• **What you need to do**
Once the data has been read, print it back in full, exactly.

==========

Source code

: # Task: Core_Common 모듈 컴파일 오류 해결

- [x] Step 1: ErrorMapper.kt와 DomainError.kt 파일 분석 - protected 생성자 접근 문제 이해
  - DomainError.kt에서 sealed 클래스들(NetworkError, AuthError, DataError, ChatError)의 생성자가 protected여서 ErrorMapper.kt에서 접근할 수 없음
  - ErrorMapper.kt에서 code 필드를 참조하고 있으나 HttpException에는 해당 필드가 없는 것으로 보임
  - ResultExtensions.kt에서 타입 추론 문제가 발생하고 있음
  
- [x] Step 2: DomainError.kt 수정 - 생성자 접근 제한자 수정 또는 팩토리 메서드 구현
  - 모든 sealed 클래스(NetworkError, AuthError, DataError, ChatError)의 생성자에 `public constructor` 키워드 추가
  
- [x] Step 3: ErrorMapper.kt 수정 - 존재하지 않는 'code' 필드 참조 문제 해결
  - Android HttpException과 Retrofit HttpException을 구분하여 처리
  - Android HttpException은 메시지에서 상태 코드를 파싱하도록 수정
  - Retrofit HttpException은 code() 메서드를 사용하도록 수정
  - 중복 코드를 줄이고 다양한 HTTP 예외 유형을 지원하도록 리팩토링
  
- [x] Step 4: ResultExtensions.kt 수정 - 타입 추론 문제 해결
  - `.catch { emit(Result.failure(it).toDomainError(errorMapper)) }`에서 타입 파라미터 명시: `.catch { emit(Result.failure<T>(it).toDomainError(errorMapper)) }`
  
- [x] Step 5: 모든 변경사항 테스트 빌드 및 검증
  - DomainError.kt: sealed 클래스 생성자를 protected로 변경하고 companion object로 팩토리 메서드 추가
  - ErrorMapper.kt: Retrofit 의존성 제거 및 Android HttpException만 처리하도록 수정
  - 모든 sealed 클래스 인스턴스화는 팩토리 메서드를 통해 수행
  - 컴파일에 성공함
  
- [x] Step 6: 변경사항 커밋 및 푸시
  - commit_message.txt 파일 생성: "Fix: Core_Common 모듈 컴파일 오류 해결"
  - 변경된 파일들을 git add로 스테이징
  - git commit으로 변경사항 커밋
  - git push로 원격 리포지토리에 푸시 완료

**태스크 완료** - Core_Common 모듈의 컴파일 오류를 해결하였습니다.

==========

• **Exercise solution**
Source code

: # Task: Core_Common 모듈 컴파일 오류 해결

- [x] Step 1: ErrorMapper.kt와 DomainError.kt 파일 분석 - protected 생성자 접근 문제 이해
  - DomainError.kt에서 sealed 클래스들(NetworkError, AuthError, DataError, ChatError)의 생성자가 protected여서 ErrorMapper.kt에서 접근할 수 없음
  - ErrorMapper.kt에서 code 필드를 참조하고 있으나 HttpException에는 해당 필드가 없는 것으로 보임
  - ResultExtensions.kt에서 타입 추론 문제가 발생하고 있음
  
- [x] Step 2: DomainError.kt 수정 - 생성자 접근 제한자 수정 또는 팩토리 메서드 구현
  - 모든 sealed 클래스(NetworkError, AuthError, DataError, ChatError)의 생성자에 `public constructor` 키워드 추가
  
- [x] Step 3: ErrorMapper.kt 수정 - 존재하지 않는 'code' 필드 참조 문제 해결
  - Android HttpException과 Retrofit HttpException을 구분하여 처리
  - Android HttpException은 메시지에서 상태 코드를 파싱하도록 수정
  - Retrofit HttpException은 code() 메서드를 사용하도록 수정
  - 중복 코드를 줄이고 다양한 HTTP 예외 유형을 지원하도록 리팩토링
  
- [x] Step 4: ResultExtensions.kt 수정 - 타입 추론 문제 해결
  - `.catch { emit(Result.failure(it).toDomainError(errorMapper)) }`에서 타입 파라미터 명시: `.catch { emit(Result.failure<T>(it).toDomainError(errorMapper)) }`
  
- [x] Step 5: 모든 변경사항 테스트 빌드 및 검증
  - DomainError.kt: sealed 클래스 생성자를 protected로 변경하고 companion object로 팩토리 메서드 추가
  - ErrorMapper.kt: Retrofit 의존성 제거 및 Android HttpException만 처리하도록 수정
  - 모든 sealed 클래스 인스턴스화는 팩토리 메서드를 통해 수행
  - 컴파일에 성공함
  
- [x] Step 6: 변경사항 커밋 및 푸시
  - commit_message.txt 파일 생성: "Fix: Core_Common 모듈 컴파일 오류 해결"
  - 변경된 파일들을 git add로 스테이징
  - git commit으로 변경사항 커밋
  - git push로 원격 리포지토리에 푸시 완료

**태스크 완료** - Core_Common 모듈의 컴파일 오류를 해결하였습니다.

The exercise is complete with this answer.